TASK GOAL
Give back all of the records exactly.

PROVIDED DATA
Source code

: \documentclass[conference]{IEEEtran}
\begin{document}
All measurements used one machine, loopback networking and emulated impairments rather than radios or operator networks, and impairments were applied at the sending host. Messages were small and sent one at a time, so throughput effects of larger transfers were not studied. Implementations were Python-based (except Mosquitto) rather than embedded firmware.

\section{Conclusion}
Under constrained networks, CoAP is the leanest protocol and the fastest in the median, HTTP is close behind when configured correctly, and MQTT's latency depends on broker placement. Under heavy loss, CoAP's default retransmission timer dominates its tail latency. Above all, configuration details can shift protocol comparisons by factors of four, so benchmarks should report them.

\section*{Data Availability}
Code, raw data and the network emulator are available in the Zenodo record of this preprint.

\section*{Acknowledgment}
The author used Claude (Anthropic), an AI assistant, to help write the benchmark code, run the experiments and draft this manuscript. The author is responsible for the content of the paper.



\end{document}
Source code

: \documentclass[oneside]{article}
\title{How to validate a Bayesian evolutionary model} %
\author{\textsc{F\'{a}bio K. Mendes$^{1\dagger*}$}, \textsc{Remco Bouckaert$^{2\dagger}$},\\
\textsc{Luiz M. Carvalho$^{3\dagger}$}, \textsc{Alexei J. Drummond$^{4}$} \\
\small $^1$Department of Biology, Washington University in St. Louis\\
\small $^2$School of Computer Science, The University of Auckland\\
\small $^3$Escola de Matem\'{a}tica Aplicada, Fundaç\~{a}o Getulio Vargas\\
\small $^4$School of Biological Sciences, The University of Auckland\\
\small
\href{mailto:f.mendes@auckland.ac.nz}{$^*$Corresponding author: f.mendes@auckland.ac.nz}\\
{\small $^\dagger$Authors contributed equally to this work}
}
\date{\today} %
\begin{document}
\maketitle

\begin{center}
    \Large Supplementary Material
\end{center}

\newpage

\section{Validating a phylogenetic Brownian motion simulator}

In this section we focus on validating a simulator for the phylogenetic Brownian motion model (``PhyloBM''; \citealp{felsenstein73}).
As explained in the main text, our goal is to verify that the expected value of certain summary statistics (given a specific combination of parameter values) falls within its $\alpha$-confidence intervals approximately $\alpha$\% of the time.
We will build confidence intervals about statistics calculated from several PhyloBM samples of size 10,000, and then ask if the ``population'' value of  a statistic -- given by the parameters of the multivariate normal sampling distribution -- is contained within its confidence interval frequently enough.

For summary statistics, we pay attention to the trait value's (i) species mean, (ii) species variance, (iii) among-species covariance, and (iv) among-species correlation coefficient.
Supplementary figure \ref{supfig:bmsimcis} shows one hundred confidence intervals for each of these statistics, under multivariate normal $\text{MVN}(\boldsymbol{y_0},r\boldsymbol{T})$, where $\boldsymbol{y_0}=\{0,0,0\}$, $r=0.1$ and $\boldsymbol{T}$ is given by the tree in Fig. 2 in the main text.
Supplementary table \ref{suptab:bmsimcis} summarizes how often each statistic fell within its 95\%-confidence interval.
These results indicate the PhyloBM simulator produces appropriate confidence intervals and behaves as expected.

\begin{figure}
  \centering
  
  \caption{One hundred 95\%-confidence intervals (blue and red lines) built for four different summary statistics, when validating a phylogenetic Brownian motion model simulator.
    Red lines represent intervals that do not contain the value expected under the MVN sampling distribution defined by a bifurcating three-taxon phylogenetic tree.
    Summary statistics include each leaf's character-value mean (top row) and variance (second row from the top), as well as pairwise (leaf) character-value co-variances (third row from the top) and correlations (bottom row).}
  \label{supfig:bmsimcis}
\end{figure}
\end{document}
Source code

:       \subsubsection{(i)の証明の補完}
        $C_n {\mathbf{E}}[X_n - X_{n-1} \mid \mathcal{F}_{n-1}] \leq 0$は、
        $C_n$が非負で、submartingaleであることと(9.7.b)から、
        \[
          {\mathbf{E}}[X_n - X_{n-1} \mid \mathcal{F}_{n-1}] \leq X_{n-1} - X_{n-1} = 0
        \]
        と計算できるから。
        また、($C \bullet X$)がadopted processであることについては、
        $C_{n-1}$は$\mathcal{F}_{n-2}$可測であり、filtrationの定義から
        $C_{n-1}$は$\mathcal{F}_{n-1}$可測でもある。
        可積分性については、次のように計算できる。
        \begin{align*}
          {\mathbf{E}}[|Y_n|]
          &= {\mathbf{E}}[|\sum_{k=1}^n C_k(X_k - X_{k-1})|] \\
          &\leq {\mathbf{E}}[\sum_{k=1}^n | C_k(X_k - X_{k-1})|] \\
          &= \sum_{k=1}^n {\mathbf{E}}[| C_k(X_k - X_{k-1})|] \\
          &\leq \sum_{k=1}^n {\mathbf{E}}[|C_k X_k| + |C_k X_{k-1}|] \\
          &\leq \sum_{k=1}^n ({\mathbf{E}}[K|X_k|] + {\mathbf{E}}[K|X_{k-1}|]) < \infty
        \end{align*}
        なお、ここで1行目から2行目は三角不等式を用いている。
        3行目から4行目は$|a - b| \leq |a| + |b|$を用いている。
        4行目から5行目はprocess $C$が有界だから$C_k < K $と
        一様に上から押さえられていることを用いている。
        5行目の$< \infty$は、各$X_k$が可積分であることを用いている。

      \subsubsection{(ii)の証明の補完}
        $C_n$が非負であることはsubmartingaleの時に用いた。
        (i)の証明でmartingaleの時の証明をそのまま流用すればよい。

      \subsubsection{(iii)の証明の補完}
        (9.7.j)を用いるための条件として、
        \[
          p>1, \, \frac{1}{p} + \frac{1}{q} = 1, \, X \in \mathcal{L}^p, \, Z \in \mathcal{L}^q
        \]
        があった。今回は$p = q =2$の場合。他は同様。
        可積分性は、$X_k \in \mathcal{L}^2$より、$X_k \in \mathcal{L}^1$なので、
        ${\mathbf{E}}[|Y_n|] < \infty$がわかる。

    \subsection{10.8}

SOLUTION
Source code

: \documentclass[conference]{IEEEtran}
\begin{document}
All measurements used one machine, loopback networking and emulated impairments rather than radios or operator networks, and impairments were applied at the sending host. Messages were small and sent one at a time, so throughput effects of larger transfers were not studied. Implementations were Python-based (except Mosquitto) rather than embedded firmware.

\section{Conclusion}
Under constrained networks, CoAP is the leanest protocol and the fastest in the median, HTTP is close behind when configured correctly, and MQTT's latency depends on broker placement. Under heavy loss, CoAP's default retransmission timer dominates its tail latency. Above all, configuration details can shift protocol comparisons by factors of four, so benchmarks should report them.

\section*{Data Availability}
Code, raw data and the network emulator are available in the Zenodo record of this preprint.

\section*{Acknowledgment}
The author used Claude (Anthropic), an AI assistant, to help write the benchmark code, run the experiments and draft this manuscript. The author is responsible for the content of the paper.



\end{document}
Source code

: \documentclass[oneside]{article}
\title{How to validate a Bayesian evolutionary model} %
\author{\textsc{F\'{a}bio K. Mendes$^{1\dagger*}$}, \textsc{Remco Bouckaert$^{2\dagger}$},\\
\textsc{Luiz M. Carvalho$^{3\dagger}$}, \textsc{Alexei J. Drummond$^{4}$} \\
\small $^1$Department of Biology, Washington University in St. Louis\\
\small $^2$School of Computer Science, The University of Auckland\\
\small $^3$Escola de Matem\'{a}tica Aplicada, Fundaç\~{a}o Getulio Vargas\\
\small $^4$School of Biological Sciences, The University of Auckland\\
\small
\href{mailto:f.mendes@auckland.ac.nz}{$^*$Corresponding author: f.mendes@auckland.ac.nz}\\
{\small $^\dagger$Authors contributed equally to this work}
}
\date{\today} %
\begin{document}
\maketitle

\begin{center}
    \Large Supplementary Material
\end{center}

\newpage

\section{Validating a phylogenetic Brownian motion simulator}

In this section we focus on validating a simulator for the phylogenetic Brownian motion model (``PhyloBM''; \citealp{felsenstein73}).
As explained in the main text, our goal is to verify that the expected value of certain summary statistics (given a specific combination of parameter values) falls within its $\alpha$-confidence intervals approximately $\alpha$\% of the time.
We will build confidence intervals about statistics calculated from several PhyloBM samples of size 10,000, and then ask if the ``population'' value of  a statistic -- given by the parameters of the multivariate normal sampling distribution -- is contained within its confidence interval frequently enough.

For summary statistics, we pay attention to the trait value's (i) species mean, (ii) species variance, (iii) among-species covariance, and (iv) among-species correlation coefficient.
Supplementary figure \ref{supfig:bmsimcis} shows one hundred confidence intervals for each of these statistics, under multivariate normal $\text{MVN}(\boldsymbol{y_0},r\boldsymbol{T})$, where $\boldsymbol{y_0}=\{0,0,0\}$, $r=0.1$ and $\boldsymbol{T}$ is given by the tree in Fig. 2 in the main text.
Supplementary table \ref{suptab:bmsimcis} summarizes how often each statistic fell within its 95\%-confidence interval.
These results indicate the PhyloBM simulator produces appropriate confidence intervals and behaves as expected.

\begin{figure}
  \centering
  
  \caption{One hundred 95\%-confidence intervals (blue and red lines) built for four different summary statistics, when validating a phylogenetic Brownian motion model simulator.
    Red lines represent intervals that do not contain the value expected under the MVN sampling distribution defined by a bifurcating three-taxon phylogenetic tree.
    Summary statistics include each leaf's character-value mean (top row) and variance (second row from the top), as well as pairwise (leaf) character-value co-variances (third row from the top) and correlations (bottom row).}
  \label{supfig:bmsimcis}
\end{figure}
\end{document}
Source code

:       \subsubsection{(i)の証明の補完}
        $C_n {\mathbf{E}}[X_n - X_{n-1} \mid \mathcal{F}_{n-1}] \leq 0$は、
        $C_n$が非負で、submartingaleであることと(9.7.b)から、
        \[
          {\mathbf{E}}[X_n - X_{n-1} \mid \mathcal{F}_{n-1}] \leq X_{n-1} - X_{n-1} = 0
        \]
        と計算できるから。
        また、($C \bullet X$)がadopted processであることについては、
        $C_{n-1}$は$\mathcal{F}_{n-2}$可測であり、filtrationの定義から
        $C_{n-1}$は$\mathcal{F}_{n-1}$可測でもある。
        可積分性については、次のように計算できる。
        \begin{align*}
          {\mathbf{E}}[|Y_n|]
          &= {\mathbf{E}}[|\sum_{k=1}^n C_k(X_k - X_{k-1})|] \\
          &\leq {\mathbf{E}}[\sum_{k=1}^n | C_k(X_k - X_{k-1})|] \\
          &= \sum_{k=1}^n {\mathbf{E}}[| C_k(X_k - X_{k-1})|] \\
          &\leq \sum_{k=1}^n {\mathbf{E}}[|C_k X_k| + |C_k X_{k-1}|] \\
          &\leq \sum_{k=1}^n ({\mathbf{E}}[K|X_k|] + {\mathbf{E}}[K|X_{k-1}|]) < \infty
        \end{align*}
        なお、ここで1行目から2行目は三角不等式を用いている。
        3行目から4行目は$|a - b| \leq |a| + |b|$を用いている。
        4行目から5行目はprocess $C$が有界だから$C_k < K $と
        一様に上から押さえられていることを用いている。
        5行目の$< \infty$は、各$X_k$が可積分であることを用いている。

      \subsubsection{(ii)の証明の補完}
        $C_n$が非負であることはsubmartingaleの時に用いた。
        (i)の証明でmartingaleの時の証明をそのまま流用すればよい。

      \subsubsection{(iii)の証明の補完}
        (9.7.j)を用いるための条件として、
        \[
          p>1, \, \frac{1}{p} + \frac{1}{q} = 1, \, X \in \mathcal{L}^p, \, Z \in \mathcal{L}^q
        \]
        があった。今回は$p = q =2$の場合。他は同様。
        可積分性は、$X_k \in \mathcal{L}^2$より、$X_k \in \mathcal{L}^1$なので、
        ${\mathbf{E}}[|Y_n|] < \infty$がわかる。

    \subsection{10.8}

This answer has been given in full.